Pass 2: analyzed script: 3 probe(s), 2 function(s), 2 global(s) in
300usr/30sys/1889real ms.
Pass 3: translated to C into "/tmp/stapvZHsjn/stap_2669.c" in
80usr/30sys/204real ms.
Pass 4: compiled C into "stap_2669.ko" in 2860usr/260sys/4843real ms.
Pass 5: starting run.

The same messages appears on the console:

BUG: unable to handle kernel NULL pointer dere8
 printing eip:                                                                  
c0460579                                                                        
*pde = 0e445067                                                                 
Oops: 0000 [#1]                                                                 
SMP                                                                             
last sysfs file: /block/hda/removable                                           
Modules linked in: stap_2669(U) autofs4 hidp rfcomm l2cap bluetooth sunrpc ip_cd
CPU:    0                                                                       
EIP:    0060:[<c0460579>]    Not tainted VLI                                    
EFLAGS: 00210202   (2.6.18-1.2868.fc6 #1)    
Comment 6 William Cohen 2007-01-02 21:31:37 UTC
The stock kdump in the fc6 doesn't work with Pentium M because the processor
doesn't have the PAE support and the fc6 kernel-kdump requires PAE support. :(

Suspect the problem is related to Pentium M or the laptop environment.
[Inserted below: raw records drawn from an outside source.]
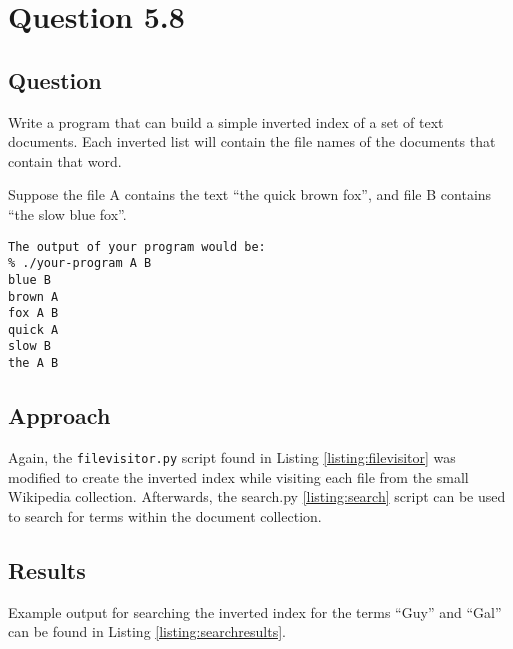 \section{Question 5.8}

\subsection{Question}
Write a program that can build a simple inverted index of a set of text documents. Each inverted list will contain the file names of the documents that contain that word.

Suppose the file A contains the text ``the quick brown fox'', and file B contains ``the slow blue fox''. 

\begin{verbatim}
The output of your program would be:
% ./your-program A B
blue B
brown A
fox A B
quick A
slow B
the A B
\end{verbatim}

\subsection{Approach}
Again, the \texttt{filevisitor.py} script found in Listing \ref{listing:filevisitor} was modified to create the inverted index while visiting each file from the small Wikipedia collection.  Afterwards, the search.py \ref{listing:search} script can be used to search for terms within the document collection.

\subsection{Results}
Example output for searching the inverted index for the terms ``Guy'' and ``Gal'' can be found in Listing \ref{listing:searchresults}.\\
Comment 7 William Cohen 2007-01-05 15:46:10 UTC
Narrowed down the problem to working with FC5 kernel but failing with the FC6
kernel.

Looking through the archive of test results the poll_map.stp test last ran
successfully was 

stap_testing_200611070930/obj/testsuite/systemtap.log:PASS: poll_map (1)

The source code for this is the same as the one that is currently crashing.
Attempted to use the stap translator built at that time. It crashes in the same way.

/home/wcohen/stap_testing_200611070930/install/bin/stap -v
/home/wcohen/stap_testing_200611070930/src/testsuite/systemtap.samples/poll_map.stp 

When the switch on the machine from FC5 to FC6 occurred the test stopped
working. Trying the FC5 kernel, 2.6.18-1.2200.fc5, on the machine and things
work. It appears to be an issue with the kernel.

2.6.18-1.2200.fc5 i686 kernel works, but the 2.6.18-1.2869.fc6 i686 kernel fails.



Comment 8 William Cohen 2007-01-05 20:42:36 UTC
Built a kernel locally with the same configuration as the stock kernel from the
source code from kernel-2.6.18-1.2869.fc6.src.rpm. The test ran fine with the
locally built kernel. There are differences in the locations of functions in the
System.map files.
Comment 9 William Cohen 2007-01-09 15:13:58 UTC
This is caused by FC6 installing a i586 kernel and kernel-devel rather than a
i686 kernel and kernel-devel on the laptop and i686 debuginfo being installed.
Systemtap checks that the debuginfo version but not the architecture. The
mismatch causes some probes to be off. Can check that architecture information
is reasonable with

 rpm -qa --queryformat "%{NAME}-%{VERSION}-%{RELEASE}.%{ARCH}\n" | grep kernel

The kernel-debuginfo, kernel, and kernel-devel should be for the same arch.

It appears that anaconda installed the incorrect architecture kernel on the machine.

https://bugzilla.redhat.com/bugzilla/show_bug.cgi?id=211941

Comment 10 Frank Ch. Eigler 2007-01-09 15:59:04 UTC
It is unfortunate that there appears to be no way, based on the ELF files only,
to tell whether they come from the i586 vs. i686 builds.  If it were possible,
then the recently added checks in tapsets.cxx (query_module) could look for it.